-- Task to complete --
Every line of the records that holds the word "username" should be copied out.

Records provided: Begin

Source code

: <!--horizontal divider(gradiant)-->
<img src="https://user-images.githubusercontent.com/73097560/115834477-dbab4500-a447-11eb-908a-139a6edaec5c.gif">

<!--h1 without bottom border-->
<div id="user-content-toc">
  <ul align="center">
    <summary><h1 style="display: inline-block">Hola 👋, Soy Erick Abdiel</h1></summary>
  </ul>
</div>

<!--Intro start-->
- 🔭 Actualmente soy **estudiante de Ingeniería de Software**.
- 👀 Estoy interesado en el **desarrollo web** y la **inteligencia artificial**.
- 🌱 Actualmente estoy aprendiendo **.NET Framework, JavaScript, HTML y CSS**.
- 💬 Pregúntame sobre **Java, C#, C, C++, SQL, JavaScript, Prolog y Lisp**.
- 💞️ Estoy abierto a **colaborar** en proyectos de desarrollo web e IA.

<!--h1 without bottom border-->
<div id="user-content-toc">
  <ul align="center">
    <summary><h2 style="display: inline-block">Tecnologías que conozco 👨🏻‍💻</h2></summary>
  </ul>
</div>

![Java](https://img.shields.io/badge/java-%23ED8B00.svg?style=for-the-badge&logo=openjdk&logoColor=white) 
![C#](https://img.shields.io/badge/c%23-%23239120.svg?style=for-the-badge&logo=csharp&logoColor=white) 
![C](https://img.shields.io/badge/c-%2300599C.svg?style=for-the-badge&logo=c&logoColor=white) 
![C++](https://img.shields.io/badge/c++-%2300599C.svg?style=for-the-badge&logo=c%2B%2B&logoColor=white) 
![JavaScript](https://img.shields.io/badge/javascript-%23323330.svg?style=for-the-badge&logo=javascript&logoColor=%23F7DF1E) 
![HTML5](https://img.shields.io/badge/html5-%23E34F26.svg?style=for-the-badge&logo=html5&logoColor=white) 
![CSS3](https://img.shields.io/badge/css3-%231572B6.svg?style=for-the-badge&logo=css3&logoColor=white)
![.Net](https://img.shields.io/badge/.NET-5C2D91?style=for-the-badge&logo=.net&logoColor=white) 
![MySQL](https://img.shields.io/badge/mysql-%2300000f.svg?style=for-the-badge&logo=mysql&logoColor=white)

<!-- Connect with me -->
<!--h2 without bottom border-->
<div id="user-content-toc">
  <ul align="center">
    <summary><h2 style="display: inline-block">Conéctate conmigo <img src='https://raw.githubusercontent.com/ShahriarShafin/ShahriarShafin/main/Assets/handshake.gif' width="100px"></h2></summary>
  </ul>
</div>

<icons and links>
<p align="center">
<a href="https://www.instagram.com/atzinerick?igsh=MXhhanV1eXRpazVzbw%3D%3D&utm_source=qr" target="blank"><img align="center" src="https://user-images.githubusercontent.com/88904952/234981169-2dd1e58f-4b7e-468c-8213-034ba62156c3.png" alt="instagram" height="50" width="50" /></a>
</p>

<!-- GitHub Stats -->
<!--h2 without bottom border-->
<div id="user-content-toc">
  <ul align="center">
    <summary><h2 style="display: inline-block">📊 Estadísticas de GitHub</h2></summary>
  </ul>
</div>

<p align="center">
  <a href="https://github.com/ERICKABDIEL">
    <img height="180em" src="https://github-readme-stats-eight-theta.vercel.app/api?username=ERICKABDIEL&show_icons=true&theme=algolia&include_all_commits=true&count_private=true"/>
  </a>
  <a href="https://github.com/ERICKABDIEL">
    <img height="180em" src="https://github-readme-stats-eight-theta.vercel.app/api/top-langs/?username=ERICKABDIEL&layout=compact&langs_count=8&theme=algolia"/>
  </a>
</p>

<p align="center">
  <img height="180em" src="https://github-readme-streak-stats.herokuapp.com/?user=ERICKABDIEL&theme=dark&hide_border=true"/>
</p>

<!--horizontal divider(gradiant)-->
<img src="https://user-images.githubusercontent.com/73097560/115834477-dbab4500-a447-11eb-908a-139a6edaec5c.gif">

Records provided: End

-- Answer space --
    <img height="180em" src="https://github-readme-stats-eight-theta.vercel.app/api?username=ERICKABDIEL&show_icons=true&theme=algolia&include_all_commits=true&count_private=true"/>
    <img height="180em" src="https://github-readme-stats-eight-theta.vercel.app/api/top-langs/?username=ERICKABDIEL&layout=compact&langs_count=8&theme=algolia"/>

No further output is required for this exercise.